[Opening Exercise material section]

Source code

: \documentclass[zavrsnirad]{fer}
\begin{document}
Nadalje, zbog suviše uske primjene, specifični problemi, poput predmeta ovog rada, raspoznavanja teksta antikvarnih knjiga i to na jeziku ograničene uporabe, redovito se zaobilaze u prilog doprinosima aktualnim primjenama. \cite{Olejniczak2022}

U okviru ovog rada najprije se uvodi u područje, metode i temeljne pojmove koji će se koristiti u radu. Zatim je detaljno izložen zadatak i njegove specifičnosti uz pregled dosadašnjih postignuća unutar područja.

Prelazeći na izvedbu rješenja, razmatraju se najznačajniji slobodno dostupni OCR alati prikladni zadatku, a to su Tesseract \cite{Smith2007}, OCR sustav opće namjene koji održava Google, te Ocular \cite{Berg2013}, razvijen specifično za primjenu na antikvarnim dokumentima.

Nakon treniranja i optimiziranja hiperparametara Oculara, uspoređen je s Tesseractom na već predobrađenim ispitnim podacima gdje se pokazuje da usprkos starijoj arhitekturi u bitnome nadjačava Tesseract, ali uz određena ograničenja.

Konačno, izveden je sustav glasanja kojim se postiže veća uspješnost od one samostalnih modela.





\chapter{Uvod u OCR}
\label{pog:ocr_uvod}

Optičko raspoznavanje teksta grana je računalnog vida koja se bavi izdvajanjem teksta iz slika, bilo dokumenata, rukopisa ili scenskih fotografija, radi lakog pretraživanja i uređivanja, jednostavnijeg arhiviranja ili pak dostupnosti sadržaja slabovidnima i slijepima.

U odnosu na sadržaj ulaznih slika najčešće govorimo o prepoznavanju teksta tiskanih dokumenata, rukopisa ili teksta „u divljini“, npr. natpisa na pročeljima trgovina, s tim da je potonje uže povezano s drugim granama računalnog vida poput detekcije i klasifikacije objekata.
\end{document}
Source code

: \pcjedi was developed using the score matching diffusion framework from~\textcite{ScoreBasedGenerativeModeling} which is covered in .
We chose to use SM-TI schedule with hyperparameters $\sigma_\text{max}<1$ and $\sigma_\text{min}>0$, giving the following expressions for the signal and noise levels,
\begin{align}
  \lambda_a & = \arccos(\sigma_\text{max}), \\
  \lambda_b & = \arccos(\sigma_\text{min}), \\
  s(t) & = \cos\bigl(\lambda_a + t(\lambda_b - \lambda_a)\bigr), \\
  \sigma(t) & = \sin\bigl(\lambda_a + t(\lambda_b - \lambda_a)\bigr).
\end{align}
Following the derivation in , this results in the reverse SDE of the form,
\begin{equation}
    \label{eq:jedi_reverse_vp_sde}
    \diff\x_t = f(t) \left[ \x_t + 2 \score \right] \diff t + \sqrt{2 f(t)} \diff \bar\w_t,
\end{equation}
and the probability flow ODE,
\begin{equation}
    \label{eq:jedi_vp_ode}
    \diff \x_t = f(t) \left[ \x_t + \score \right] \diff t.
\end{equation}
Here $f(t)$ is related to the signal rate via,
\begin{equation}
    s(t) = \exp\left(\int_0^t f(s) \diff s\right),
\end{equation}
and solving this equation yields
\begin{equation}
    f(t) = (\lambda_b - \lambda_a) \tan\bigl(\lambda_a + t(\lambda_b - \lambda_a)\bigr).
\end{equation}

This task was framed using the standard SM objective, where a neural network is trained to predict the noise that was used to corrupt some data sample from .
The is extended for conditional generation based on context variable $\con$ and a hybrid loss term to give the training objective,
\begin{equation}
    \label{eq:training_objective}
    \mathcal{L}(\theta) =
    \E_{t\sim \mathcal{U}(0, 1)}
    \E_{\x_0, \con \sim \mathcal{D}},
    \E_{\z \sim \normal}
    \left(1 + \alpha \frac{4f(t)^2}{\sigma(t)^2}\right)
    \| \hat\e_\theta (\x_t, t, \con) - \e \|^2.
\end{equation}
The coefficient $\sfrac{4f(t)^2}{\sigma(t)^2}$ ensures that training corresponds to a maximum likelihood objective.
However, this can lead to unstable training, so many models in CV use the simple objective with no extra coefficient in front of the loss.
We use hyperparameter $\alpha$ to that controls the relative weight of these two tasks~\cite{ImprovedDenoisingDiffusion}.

[Closing Exercise material section]

§ Work to be completed
The answer should reproduce all of the data without any alteration.

§ Expected answer
Source code

: \documentclass[zavrsnirad]{fer}
\begin{document}
Nadalje, zbog suviše uske primjene, specifični problemi, poput predmeta ovog rada, raspoznavanja teksta antikvarnih knjiga i to na jeziku ograničene uporabe, redovito se zaobilaze u prilog doprinosima aktualnim primjenama. \cite{Olejniczak2022}

U okviru ovog rada najprije se uvodi u područje, metode i temeljne pojmove koji će se koristiti u radu. Zatim je detaljno izložen zadatak i njegove specifičnosti uz pregled dosadašnjih postignuća unutar područja.

Prelazeći na izvedbu rješenja, razmatraju se najznačajniji slobodno dostupni OCR alati prikladni zadatku, a to su Tesseract \cite{Smith2007}, OCR sustav opće namjene koji održava Google, te Ocular \cite{Berg2013}, razvijen specifično za primjenu na antikvarnim dokumentima.

Nakon treniranja i optimiziranja hiperparametara Oculara, uspoređen je s Tesseractom na već predobrađenim ispitnim podacima gdje se pokazuje da usprkos starijoj arhitekturi u bitnome nadjačava Tesseract, ali uz određena ograničenja.

Konačno, izveden je sustav glasanja kojim se postiže veća uspješnost od one samostalnih modela.





\chapter{Uvod u OCR}
\label{pog:ocr_uvod}

Optičko raspoznavanje teksta grana je računalnog vida koja se bavi izdvajanjem teksta iz slika, bilo dokumenata, rukopisa ili scenskih fotografija, radi lakog pretraživanja i uređivanja, jednostavnijeg arhiviranja ili pak dostupnosti sadržaja slabovidnima i slijepima.

U odnosu na sadržaj ulaznih slika najčešće govorimo o prepoznavanju teksta tiskanih dokumenata, rukopisa ili teksta „u divljini“, npr. natpisa na pročeljima trgovina, s tim da je potonje uže povezano s drugim granama računalnog vida poput detekcije i klasifikacije objekata.
\end{document}
Source code

: \pcjedi was developed using the score matching diffusion framework from~\textcite{ScoreBasedGenerativeModeling} which is covered in .
We chose to use SM-TI schedule with hyperparameters $\sigma_\text{max}<1$ and $\sigma_\text{min}>0$, giving the following expressions for the signal and noise levels,
\begin{align}
  \lambda_a & = \arccos(\sigma_\text{max}), \\
  \lambda_b & = \arccos(\sigma_\text{min}), \\
  s(t) & = \cos\bigl(\lambda_a + t(\lambda_b - \lambda_a)\bigr), \\
  \sigma(t) & = \sin\bigl(\lambda_a + t(\lambda_b - \lambda_a)\bigr).
\end{align}
Following the derivation in , this results in the reverse SDE of the form,
\begin{equation}
    \label{eq:jedi_reverse_vp_sde}
    \diff\x_t = f(t) \left[ \x_t + 2 \score \right] \diff t + \sqrt{2 f(t)} \diff \bar\w_t,
\end{equation}
and the probability flow ODE,
\begin{equation}
    \label{eq:jedi_vp_ode}
    \diff \x_t = f(t) \left[ \x_t + \score \right] \diff t.
\end{equation}
Here $f(t)$ is related to the signal rate via,
\begin{equation}
    s(t) = \exp\left(\int_0^t f(s) \diff s\right),
\end{equation}
and solving this equation yields
\begin{equation}
    f(t) = (\lambda_b - \lambda_a) \tan\bigl(\lambda_a + t(\lambda_b - \lambda_a)\bigr).
\end{equation}

This task was framed using the standard SM objective, where a neural network is trained to predict the noise that was used to corrupt some data sample from .
The is extended for conditional generation based on context variable $\con$ and a hybrid loss term to give the training objective,
\begin{equation}
    \label{eq:training_objective}
    \mathcal{L}(\theta) =
    \E_{t\sim \mathcal{U}(0, 1)}
    \E_{\x_0, \con \sim \mathcal{D}},
    \E_{\z \sim \normal}
    \left(1 + \alpha \frac{4f(t)^2}{\sigma(t)^2}\right)
    \| \hat\e_\theta (\x_t, t, \con) - \e \|^2.
\end{equation}
The coefficient $\sfrac{4f(t)^2}{\sigma(t)^2}$ ensures that training corresponds to a maximum likelihood objective.
However, this can lead to unstable training, so many models in CV use the simple objective with no extra coefficient in front of the loss.
We use hyperparameter $\alpha$ to that controls the relative weight of these two tasks~\cite{ImprovedDenoisingDiffusion}.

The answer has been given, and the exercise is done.